Ultimately, what all these videos have in common is an ostensibly easy, cheap at-home fix to a bothersome skin issue, or a means of bridging the cost of a professional procedure. Salons being closed throughout lockdown has no doubt increased the popularity of the DIY solution. There is also this pervasive idea that the beauty industry (from brands to aestheticians) is somehow "keeping secrets" from the public at large, shielding you from the power of what's in your fridge or making you believe that you need professionals to do treatments for you. Truthfully, beauty is actually quite boring sometimes, and the ingredients and treatments we know deliver — vitamin A, vitamin C and SPF — usually take a long time to show results and are generally not very sexy.

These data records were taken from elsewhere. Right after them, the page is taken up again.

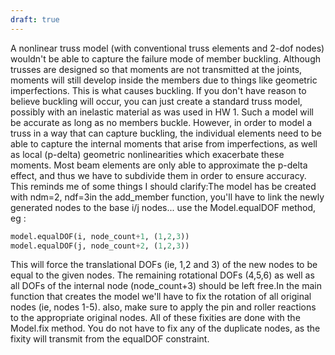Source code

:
 ```yaml
---
draft: true
---
```


A nonlinear truss model (with conventional truss elements and 2-dof nodes) wouldn't be able to capture the failure mode of member buckling. 
Although trusses are designed so that moments are not transmitted at the joints, moments will still develop inside the members due to things like geometric imperfections. 
This is what causes buckling. 
If you don't have reason to believe buckling will occur, you can just create a standard truss model, possibly with an inelastic material as was used in HW 1. Such a model will be accurate as long as no members buckle. However, in order to model a truss in a way that can capture buckling, the individual elements need to be able to capture the internal moments that arise from imperfections, as well as local (p-delta) geometric nonlinearities which exacerbate these moments. Most beam elements are only able to approximate the p-delta effect, and thus we have to subdivide them in order to ensure accuracy. This reminds me of some things I should clarify:The model has be created with ndm=2, ndf=3in the add_member function, you'll have to link the newly generated nodes to the base i/j nodes... use the Model.equalDOF method, eg :

```python
model.equalDOF(i, node_count+1, (1,2,3))
model.equalDOF(j, node_count+2, (1,2,3))
```

This will force the translational DOFs (ie, 1,2 and 3) of the new nodes to be equal to the given nodes. The remaining rotational DOFs (4,5,6) as well as all DOFs of the internal node (node_count+3) should be left free.In the main function that creates the model we'll have to fix the rotation of all original nodes (ie, nodes 1-5). also, make sure to apply the pin and roller reactions to the appropriate original nodes. All of these fixities are done with the Model.fix method. You do not have to fix any of the duplicate nodes, as the fixity will transmit from the equalDOF constraint.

Experts urge you to exercise extreme caution with anything you see online, on TikTok or otherwise. If you want to play around and have a pamper evening, some of the hacks are fine — mixing powder highlighter with baby oil will make a lovely shimmery body lotion, carefully applying a cold spoon or ice (wrapped in fabric) will take the swelling out of a spot, and hairstylist Joseph Maine regularly shares fun DIY hair masks. Just leave the food for eating.